I’ve been looking forward to writing this one, folks. Longtime readers of ours may know I’ve covered NotGames and tinyBuild’s satirical “brainwashing simulator” known as Not for Broadcast in several articles in the past since the game originally launched in Steam Early Access. I wrote about the game’s demo, Not for Broadcast: Prologue, shortly after it was made public in late 2019. I then covered its first full episode approximately three months after that. I humbly suggest checking out those articles if you’re so inclined.

NFB has been in Early Access since late December of 2020, and I’m pleased to see it has now officially left that corner of Steam as of about two weeks ago at the time of writing. On January 25th, 2022, the game’s third and final playable story episode was released. This constituted what I personally see as its rather triumphant exit from Early Access, and also saw Not for Broadcast launch on GOG and the Epic Games Store as well.

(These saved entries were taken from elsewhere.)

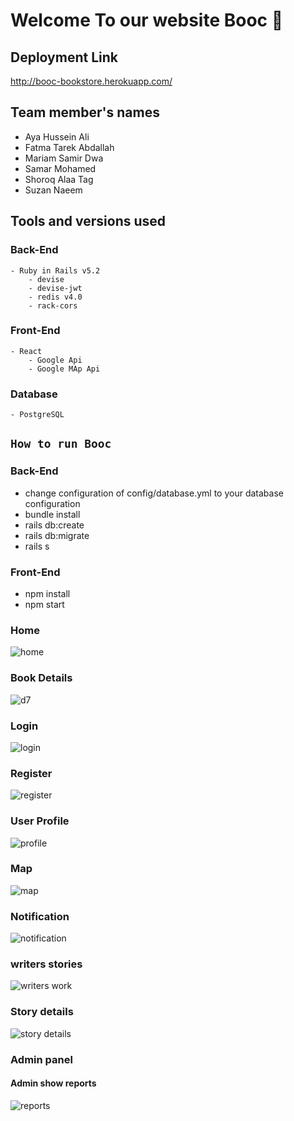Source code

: # Welcome To our website Booc 👋
## Deployment Link
http://booc-bookstore.herokuapp.com/
## Team member's names
- Aya Hussein Ali
- Fatma Tarek Abdallah
- Mariam Samir Dwa
- Samar Mohamed
- Shoroq Alaa Tag
- Suzan Naeem

## Tools and versions used 
### Back-End
    - Ruby in Rails v5.2
        - devise
        - devise-jwt 
        - redis v4.0
        - rack-cors
### Front-End
    - React 
        - Google Api 
        - Google MAp Api        
### Database
    - PostgreSQL
        
## `How to run Booc`
### Back-End
   * change configuration of config/database.yml to your database configuration 
   * bundle install
   * rails db:create 
   * rails db:migrate
   * rails s 
### Front-End
   * npm install
   * npm start

### Home
![home](https://user-images.githubusercontent.com/76849214/123522259-8ea05500-d6bc-11eb-9bda-7206e1a3c78e.jpg)
### Book Details
![d7](https://user-images.githubusercontent.com/76849214/123522795-fdcb7880-d6bf-11eb-97ac-ab71d020e213.jpeg)

### Login 
![login](https://user-images.githubusercontent.com/76849214/123522512-f73c0180-d6bd-11eb-86a3-9a384d2064d9.jpg)
### Register
![register](https://user-images.githubusercontent.com/76849214/123522524-0753e100-d6be-11eb-800d-f95119fda209.jpg)
### User Profile
![profile](https://user-images.githubusercontent.com/76849214/123522628-ab3d8c80-d6be-11eb-8af6-7ed5e82bd4c8.jpg)

### Map
![map](https://user-images.githubusercontent.com/76849214/123522363-1b4b1300-d6bd-11eb-90a6-a6a113122a17.jpg)
### Notification 
![notification](https://user-images.githubusercontent.com/76849214/123522372-27cf6b80-d6bd-11eb-98c3-5e1b5d10b89e.jpg)

### writers stories
![writers work](https://user-images.githubusercontent.com/76849214/123522780-d4aae800-d6bf-11eb-8581-8a3a4824dc56.jpg)
### Story details
![story details](https://user-images.githubusercontent.com/76849214/123522891-bee9f280-d6c0-11eb-9fde-14880a8d2a53.jpg)


### Admin panel
#### Admin show reports
![reports](https://user-images.githubusercontent.com/76849214/123522543-20f52880-d6be-11eb-8677-5a54ece22982.jpg)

I suspect you might be wondering why I described Not for Broadcast’s departure from Steam Early Access as “triumphant.” That’s partially due to the prominence of both “Very Positive” and “Overwhelmingly Positive” reviews on the game’s Steam Store page at the time of writing. If nothing else, the sheer amount of such feedback indicates to me that I’m certainly not the only one who has an optimistic view about NFB as a whole.

I would personally argue that Not for Broadcast has earned all those glowing reviews. I would also say such reviews serve as a testament to the care that NotGames has clearly poured into this title over the course of its development. Not for Broadcast stands out to me as a game that has most definitely benefited from its time in Early Access, rather than merely languishing there.

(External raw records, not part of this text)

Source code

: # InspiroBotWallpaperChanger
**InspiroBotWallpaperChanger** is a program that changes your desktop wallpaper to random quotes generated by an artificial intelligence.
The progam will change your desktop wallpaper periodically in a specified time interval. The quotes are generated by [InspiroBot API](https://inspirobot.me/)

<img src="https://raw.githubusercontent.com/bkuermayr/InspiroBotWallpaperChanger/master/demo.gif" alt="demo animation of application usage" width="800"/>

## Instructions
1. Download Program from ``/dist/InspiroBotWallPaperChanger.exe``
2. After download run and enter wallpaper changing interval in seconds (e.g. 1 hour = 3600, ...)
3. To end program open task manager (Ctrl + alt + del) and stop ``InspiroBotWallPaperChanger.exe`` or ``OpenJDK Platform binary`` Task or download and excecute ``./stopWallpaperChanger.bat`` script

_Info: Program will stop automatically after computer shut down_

I think it would be best if I start by establishing a bit of background about the game’s story, while simultaneously diving into my thoughts on its gameplay mechanics and a few other things I consider noteworthy. Not for Broadcast is set within an unnamed country in an alternate version of the 1980s. Your job, which basically constitutes the core gameplay loop, is to operate the various behind-the-scenes aspects of that country’s daily 6 PM news broadcast and keep things running smoothly.

The first day of the story’s events happens to take place on the night when that particular anonymous nation holds a monumental election. Your character, Alex Winston, only enters the broadcast booth of the so-called National Nightly News because they were hired to “clean the place up,” but they then wind up essentially (and involuntarily) promoted to their new position. This happens because Dave, the fellow who previously held Alex’s job, didn’t show up for work as he “got a bit caught up.”

Fortunately, good old Dave is an upstanding gentleman. He doesn’t intend to just drop you into the deep end of the metaphorical pool by expecting you to run the country’s leading news broadcast without some help. To that end, Dave calls you via the telephone in your new station and volunteers to talk you through how and when to do everything you’ll need to do during each news broadcast.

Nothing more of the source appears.